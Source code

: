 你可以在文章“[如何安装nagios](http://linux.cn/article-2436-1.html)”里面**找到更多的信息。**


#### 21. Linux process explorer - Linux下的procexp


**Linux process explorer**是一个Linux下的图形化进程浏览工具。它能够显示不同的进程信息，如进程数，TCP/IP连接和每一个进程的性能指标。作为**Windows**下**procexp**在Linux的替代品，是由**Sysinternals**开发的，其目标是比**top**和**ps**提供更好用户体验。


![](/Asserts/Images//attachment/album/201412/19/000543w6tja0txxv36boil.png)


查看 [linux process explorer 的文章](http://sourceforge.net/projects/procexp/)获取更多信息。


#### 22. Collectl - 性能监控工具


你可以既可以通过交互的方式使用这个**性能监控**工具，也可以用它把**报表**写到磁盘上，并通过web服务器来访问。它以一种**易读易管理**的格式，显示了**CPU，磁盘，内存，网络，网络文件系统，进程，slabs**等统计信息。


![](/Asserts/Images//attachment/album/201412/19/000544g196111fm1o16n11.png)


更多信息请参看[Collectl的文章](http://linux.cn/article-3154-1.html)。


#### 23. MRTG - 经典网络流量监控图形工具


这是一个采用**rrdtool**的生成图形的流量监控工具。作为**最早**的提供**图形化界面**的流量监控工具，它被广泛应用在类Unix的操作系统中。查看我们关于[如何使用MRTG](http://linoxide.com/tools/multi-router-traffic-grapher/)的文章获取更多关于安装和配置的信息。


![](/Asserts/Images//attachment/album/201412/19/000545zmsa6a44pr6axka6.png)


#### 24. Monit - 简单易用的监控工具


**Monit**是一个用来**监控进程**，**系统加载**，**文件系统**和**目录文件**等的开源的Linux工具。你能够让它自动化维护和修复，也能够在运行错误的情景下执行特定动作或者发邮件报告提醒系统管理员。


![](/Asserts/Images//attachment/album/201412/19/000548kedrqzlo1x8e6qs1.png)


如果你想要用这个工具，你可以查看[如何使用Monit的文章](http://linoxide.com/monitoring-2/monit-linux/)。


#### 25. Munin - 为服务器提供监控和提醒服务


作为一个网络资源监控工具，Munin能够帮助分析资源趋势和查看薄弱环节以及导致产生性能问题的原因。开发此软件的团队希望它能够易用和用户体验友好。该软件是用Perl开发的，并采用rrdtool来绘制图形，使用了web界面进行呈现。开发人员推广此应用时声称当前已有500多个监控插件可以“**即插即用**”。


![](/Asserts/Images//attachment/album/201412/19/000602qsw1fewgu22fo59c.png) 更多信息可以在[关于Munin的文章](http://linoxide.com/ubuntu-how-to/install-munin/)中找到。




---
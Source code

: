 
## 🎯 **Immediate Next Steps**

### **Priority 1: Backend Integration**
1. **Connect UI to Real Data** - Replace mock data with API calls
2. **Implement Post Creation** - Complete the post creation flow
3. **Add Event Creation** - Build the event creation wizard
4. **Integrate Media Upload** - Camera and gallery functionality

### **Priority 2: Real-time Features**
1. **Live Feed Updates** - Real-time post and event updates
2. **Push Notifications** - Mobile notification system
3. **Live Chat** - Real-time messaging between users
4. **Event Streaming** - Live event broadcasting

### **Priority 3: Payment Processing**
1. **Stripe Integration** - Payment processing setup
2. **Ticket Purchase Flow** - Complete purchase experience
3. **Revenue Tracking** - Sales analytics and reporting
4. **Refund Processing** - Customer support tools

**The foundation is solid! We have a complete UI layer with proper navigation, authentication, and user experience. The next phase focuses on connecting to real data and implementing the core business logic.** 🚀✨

◇ ◇ ◇ ◇ ◇ ◇ ◇

Problem | For this exercise, copy each line from the listing above that has the word "Live".

The completed task |
1. **Live Feed Updates** - Real-time post and event updates
3. **Live Chat** - Real-time messaging between users
4. **Event Streaming** - Live event broadcasting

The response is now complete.